- DIRECTIONS FOR THIS TASK:
Set down the records exactly, and omit any image found in them.

(Stored data)
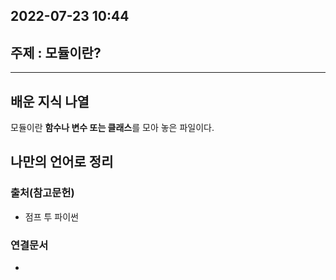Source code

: ## 2022-07-23 10:44  

## 주제 : 모듈이란?
----
## 배운 지식 나열
모듈이란 **함수나 변수 또는 클래스**를 모아 놓은 파일이다.  




## 나만의 언어로 정리
>


### 출처(참고문헌)
- 점프 투 파이썬 
### 연결문서
-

- ANSWER TO THE PROBLEM:
Source code

: ## 2022-07-23 10:44  

## 주제 : 모듈이란?
----
## 배운 지식 나열
모듈이란 **함수나 변수 또는 클래스**를 모아 놓은 파일이다.  




## 나만의 언어로 정리
>


### 출처(참고문헌)
- 점프 투 파이썬 
### 연결문서
-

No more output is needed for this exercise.